You would probably get some Albino Eclipse animals (solid red eyes, albino bodies).

You would probably get some Tangerine Albinos and Tang albino eclipses. 

You might get reverse striped or patternless reverse striped albino animals... depending on if the genes matched up.

However, there is no guarantee you'd get all the genes lining up in just the right way to get even ONE individual RAPTOR.


----------



## rockkeeper (Apr 5, 2007)

so not like recive gene then, re het albino x het albino 1 in 4 should be albino


----------



## Ssthisto (Aug 31, 2006)

rockkeeper said:


> so not like recive gene then, re het albino x het albino 1 in 4 should be albino


That's right. Because RAPTOR and APTOR are the combination of:

Eclipse (recessive gene)
Albino (recessive gene)
Tangerine (Selectively bred)
Reverse Stripe (recessive? gene) plus Patternless selective breeding

So at least two parts of what make them APTOR/RAPTOR are not simple recessives - they're the result of selective breeding and even animals of the same line might not produce offspring exactly like them. Add to that you need three separate recessives to match up too... and getting one real RAPTOR (and not just a 'red-eyed reverse stripe') is less likely than getting a bunch of Eclipse Albinos.


----------



## rockkeeper (Apr 5, 2007)

thank you,
so what would one real RAPTOR look like if hatched from the above m8

tho it seems buy the aptors pair and just hope or pot luck ?
any idea on prices




which _E. macularius do you keep_


----------



## Ssthisto (Aug 31, 2006)

A genuine RAPTOR will have red eyes (IMO, a snake-eyed RAPTOR is still a RAPTOR as long as both eyes show it), is albino and is absolutely NOT banded or striped. Ideally it will show NO pattern between shoulder and tailbase, and will be solid orange on the back. If it's got a banded pattern it's just an Eclipse Tangerine Albino.

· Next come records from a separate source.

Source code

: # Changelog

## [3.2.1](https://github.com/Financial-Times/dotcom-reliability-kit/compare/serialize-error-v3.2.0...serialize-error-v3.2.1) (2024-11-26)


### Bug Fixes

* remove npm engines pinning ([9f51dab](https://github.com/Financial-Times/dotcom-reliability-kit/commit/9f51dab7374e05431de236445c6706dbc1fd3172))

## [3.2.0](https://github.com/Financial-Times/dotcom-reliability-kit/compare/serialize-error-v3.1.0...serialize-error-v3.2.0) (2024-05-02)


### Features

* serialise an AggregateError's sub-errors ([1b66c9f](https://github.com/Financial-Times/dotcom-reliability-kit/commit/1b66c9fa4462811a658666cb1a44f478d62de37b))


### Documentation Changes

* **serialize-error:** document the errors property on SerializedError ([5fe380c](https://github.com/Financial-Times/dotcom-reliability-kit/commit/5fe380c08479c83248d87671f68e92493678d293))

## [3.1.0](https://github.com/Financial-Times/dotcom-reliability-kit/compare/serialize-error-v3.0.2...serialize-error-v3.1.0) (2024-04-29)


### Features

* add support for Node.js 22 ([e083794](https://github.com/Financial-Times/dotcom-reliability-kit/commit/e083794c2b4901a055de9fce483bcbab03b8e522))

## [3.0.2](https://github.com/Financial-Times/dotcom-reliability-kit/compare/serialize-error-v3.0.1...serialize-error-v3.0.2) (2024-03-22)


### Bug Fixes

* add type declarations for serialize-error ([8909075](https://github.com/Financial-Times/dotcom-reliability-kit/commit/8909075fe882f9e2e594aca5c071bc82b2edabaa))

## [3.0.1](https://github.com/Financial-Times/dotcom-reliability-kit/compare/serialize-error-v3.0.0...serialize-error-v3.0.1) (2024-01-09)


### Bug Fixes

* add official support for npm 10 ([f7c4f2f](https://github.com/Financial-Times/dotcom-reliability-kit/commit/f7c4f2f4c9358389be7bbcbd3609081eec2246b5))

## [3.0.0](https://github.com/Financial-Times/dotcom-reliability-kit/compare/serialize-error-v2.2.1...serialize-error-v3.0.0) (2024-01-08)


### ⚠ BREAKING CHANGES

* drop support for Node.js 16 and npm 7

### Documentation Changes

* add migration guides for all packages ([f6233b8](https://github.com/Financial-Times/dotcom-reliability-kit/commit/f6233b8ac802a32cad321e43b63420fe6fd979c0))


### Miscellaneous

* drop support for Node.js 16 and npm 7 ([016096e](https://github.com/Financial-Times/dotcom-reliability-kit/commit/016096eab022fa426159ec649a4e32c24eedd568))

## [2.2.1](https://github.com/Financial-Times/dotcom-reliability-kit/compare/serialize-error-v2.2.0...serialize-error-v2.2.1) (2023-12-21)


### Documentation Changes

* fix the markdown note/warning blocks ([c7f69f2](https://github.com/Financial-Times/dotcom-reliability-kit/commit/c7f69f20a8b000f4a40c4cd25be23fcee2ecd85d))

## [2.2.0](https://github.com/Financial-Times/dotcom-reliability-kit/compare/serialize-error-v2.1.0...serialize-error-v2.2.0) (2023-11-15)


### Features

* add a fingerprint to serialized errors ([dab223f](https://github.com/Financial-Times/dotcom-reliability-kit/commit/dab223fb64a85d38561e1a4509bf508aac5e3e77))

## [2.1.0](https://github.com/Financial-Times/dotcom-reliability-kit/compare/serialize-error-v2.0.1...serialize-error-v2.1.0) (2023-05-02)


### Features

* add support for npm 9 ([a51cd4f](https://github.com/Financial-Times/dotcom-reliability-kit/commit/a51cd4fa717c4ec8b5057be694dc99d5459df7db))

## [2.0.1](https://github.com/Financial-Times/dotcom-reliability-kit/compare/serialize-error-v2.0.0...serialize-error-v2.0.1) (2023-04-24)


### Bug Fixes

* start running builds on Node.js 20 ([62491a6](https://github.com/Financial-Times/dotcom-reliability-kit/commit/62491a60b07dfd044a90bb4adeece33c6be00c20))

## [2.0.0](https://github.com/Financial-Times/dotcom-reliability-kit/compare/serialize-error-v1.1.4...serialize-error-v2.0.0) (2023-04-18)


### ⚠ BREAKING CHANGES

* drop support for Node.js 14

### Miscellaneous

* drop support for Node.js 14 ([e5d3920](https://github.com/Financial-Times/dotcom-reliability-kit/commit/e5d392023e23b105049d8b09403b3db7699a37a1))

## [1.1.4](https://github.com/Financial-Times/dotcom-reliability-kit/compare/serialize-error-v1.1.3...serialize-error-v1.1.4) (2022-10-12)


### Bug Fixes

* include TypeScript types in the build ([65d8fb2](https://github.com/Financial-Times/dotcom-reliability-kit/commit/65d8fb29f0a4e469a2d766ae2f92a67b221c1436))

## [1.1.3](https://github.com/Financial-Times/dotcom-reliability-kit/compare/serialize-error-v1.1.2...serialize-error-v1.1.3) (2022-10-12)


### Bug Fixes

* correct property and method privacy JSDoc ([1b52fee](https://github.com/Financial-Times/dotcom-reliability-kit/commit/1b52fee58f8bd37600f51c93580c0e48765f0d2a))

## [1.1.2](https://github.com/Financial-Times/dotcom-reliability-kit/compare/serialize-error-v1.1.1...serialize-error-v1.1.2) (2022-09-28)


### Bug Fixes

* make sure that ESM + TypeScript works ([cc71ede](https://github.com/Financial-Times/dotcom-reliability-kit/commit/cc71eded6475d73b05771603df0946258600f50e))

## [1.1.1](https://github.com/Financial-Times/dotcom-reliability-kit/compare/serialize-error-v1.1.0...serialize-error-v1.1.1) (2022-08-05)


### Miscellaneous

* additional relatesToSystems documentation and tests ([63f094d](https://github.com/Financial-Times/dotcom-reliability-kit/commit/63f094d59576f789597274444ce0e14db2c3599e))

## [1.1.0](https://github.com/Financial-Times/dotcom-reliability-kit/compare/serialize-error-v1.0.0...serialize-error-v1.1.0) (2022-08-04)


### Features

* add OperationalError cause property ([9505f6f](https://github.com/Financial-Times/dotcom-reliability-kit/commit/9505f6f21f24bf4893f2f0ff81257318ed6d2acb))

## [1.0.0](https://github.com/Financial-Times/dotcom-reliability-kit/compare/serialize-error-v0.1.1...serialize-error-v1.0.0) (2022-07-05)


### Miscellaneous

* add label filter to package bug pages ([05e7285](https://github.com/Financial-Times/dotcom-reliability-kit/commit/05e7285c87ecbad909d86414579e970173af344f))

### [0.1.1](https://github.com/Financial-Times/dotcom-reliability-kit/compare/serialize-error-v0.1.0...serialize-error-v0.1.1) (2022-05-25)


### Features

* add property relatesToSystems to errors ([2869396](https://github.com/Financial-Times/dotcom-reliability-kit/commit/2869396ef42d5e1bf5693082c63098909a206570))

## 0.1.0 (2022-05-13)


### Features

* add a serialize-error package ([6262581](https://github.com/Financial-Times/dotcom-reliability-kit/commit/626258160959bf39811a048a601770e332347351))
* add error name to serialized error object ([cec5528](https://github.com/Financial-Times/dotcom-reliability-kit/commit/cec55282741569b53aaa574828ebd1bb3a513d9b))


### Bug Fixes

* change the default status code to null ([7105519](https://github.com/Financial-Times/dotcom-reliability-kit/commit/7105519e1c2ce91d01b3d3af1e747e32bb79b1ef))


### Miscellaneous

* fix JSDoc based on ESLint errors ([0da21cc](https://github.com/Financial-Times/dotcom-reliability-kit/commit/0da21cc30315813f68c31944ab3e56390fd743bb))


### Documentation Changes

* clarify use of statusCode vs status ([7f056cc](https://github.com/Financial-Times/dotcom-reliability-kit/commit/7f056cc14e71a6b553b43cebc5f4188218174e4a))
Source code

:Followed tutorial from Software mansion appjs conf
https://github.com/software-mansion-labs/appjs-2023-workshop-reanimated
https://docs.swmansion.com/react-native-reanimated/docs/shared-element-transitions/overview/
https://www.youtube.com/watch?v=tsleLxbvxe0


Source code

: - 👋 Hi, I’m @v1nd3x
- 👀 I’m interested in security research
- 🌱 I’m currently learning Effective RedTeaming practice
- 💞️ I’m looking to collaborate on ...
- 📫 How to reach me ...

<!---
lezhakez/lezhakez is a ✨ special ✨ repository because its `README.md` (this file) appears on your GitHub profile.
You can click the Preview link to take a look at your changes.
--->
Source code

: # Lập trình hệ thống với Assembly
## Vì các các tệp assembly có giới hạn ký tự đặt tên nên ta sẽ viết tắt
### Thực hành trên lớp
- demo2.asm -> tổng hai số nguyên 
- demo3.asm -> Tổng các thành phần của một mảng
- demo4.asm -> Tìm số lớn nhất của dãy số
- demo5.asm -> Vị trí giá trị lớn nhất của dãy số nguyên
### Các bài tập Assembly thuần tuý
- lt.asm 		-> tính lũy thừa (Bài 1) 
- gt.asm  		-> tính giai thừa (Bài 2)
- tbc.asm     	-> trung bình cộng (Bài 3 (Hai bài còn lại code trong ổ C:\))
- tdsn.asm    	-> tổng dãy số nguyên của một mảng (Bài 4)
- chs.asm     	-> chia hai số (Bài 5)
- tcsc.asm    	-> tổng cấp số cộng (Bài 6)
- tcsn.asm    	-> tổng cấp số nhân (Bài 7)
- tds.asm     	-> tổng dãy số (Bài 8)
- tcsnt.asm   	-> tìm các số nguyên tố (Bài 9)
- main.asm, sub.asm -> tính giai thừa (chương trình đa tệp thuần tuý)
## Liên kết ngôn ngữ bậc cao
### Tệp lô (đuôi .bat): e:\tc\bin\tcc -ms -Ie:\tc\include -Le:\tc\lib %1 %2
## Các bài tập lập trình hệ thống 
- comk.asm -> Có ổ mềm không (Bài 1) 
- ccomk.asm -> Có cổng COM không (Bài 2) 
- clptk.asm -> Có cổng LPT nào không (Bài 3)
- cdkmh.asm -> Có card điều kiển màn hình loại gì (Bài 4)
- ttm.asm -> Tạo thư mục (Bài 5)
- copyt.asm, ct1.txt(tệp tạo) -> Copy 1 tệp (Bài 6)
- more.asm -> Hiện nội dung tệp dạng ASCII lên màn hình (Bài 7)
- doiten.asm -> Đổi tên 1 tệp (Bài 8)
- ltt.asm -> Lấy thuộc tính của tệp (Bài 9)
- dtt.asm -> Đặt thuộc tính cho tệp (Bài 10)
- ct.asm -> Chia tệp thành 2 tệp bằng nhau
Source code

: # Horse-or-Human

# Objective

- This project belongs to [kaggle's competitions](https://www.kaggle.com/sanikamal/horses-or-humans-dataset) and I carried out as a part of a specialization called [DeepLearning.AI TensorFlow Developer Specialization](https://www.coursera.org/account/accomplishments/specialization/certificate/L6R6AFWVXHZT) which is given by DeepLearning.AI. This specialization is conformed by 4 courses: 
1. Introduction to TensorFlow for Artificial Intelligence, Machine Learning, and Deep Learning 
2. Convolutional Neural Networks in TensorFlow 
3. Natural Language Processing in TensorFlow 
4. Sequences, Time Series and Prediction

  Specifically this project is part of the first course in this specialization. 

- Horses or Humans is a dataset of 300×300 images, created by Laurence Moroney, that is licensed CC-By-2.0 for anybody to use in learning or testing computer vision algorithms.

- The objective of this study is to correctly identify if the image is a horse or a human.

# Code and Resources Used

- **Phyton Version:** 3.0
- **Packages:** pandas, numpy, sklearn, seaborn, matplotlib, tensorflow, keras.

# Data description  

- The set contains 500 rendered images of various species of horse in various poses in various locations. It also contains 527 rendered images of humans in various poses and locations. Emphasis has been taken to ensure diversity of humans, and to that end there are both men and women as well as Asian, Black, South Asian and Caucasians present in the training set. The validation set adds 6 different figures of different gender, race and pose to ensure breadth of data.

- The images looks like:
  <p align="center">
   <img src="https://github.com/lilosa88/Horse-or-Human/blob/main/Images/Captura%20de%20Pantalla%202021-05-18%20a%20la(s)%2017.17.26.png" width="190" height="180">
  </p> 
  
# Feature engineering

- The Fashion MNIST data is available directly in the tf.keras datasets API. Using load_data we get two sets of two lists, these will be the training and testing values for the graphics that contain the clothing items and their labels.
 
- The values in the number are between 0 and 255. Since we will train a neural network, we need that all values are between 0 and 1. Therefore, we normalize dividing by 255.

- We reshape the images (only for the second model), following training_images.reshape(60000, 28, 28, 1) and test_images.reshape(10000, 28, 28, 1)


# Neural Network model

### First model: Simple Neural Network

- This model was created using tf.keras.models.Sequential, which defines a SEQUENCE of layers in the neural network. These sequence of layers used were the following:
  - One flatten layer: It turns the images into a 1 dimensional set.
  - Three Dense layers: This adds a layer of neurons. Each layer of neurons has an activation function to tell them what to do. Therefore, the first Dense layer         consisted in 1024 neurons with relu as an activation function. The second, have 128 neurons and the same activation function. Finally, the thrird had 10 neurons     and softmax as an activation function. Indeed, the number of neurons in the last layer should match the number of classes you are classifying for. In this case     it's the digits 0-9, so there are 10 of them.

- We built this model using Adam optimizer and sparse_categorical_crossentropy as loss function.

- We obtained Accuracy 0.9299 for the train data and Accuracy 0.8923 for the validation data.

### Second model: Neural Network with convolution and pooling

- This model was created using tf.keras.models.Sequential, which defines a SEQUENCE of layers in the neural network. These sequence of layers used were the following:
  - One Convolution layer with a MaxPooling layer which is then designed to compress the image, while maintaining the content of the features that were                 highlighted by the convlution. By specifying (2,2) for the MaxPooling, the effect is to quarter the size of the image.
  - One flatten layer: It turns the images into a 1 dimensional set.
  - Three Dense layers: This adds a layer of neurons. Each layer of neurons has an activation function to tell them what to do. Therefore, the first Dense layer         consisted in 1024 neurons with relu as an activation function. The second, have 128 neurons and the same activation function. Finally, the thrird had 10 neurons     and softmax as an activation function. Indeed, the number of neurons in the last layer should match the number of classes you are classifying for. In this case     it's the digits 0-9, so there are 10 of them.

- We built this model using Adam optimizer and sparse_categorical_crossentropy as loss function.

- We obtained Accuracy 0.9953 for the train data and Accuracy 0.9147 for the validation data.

Yup, it's pot luck. It also depends on if the APTOR are genuine APTOR or just tangerine reverse-striped albinos. 

I have two patternless boys, one blizzard het albino boy, a pair of albino het blizzard girls, a normal girl and three hypo females. 

I don't do the whole "RAPTOR" morph myself because the poor things seem so light-sensitive and there are not that many that are genuine RAPTORs out there. Lots of Red-eyed reverse stripes though....


----------



## gazz (Dec 9, 2006)

rockkeeper said:


> what if i bought pair of these and bred them later on,
> aptors het raptors x aptors het raptors = what should they visauly look like /body/eyes etc??
> 
> and what would a fair price be,small but growing on


Albino patternless striped het eclipse x Albino patternless striped het eclipse = 

All offspring will be Abino the body morph could be anything from Banded,Jungle,Striped,Reverse striped,Patternless striped.On the eye front it's het eclipse X het eclipse = 25%eclipse eyes/50%normal het eclipse eyes/25%normal eyes.Remember all the offspring are albino and albino + eclipse = Ruby eyes.


----------



## rockkeeper (Apr 5, 2007)

thanks gazz
anyone want to pm what a fair price is on the pair mention above, iam not selling looking to buy


----------



## rockkeeper (Apr 5, 2007)

heres the latist
http://www.reptileforums.co.uk/lizards/114601-aptors-x2.html


----------



## arkreptiles (Sep 26, 2007)

The combo's from those pairings can be many as described above. For example we have put our Raptor to both a normal looking het Raptor and a Jungle het aptor - of the three hatchlings produced from these pairings so far we have three albino's (banded and jungle patterns) that should all be het patternless and het eclipse.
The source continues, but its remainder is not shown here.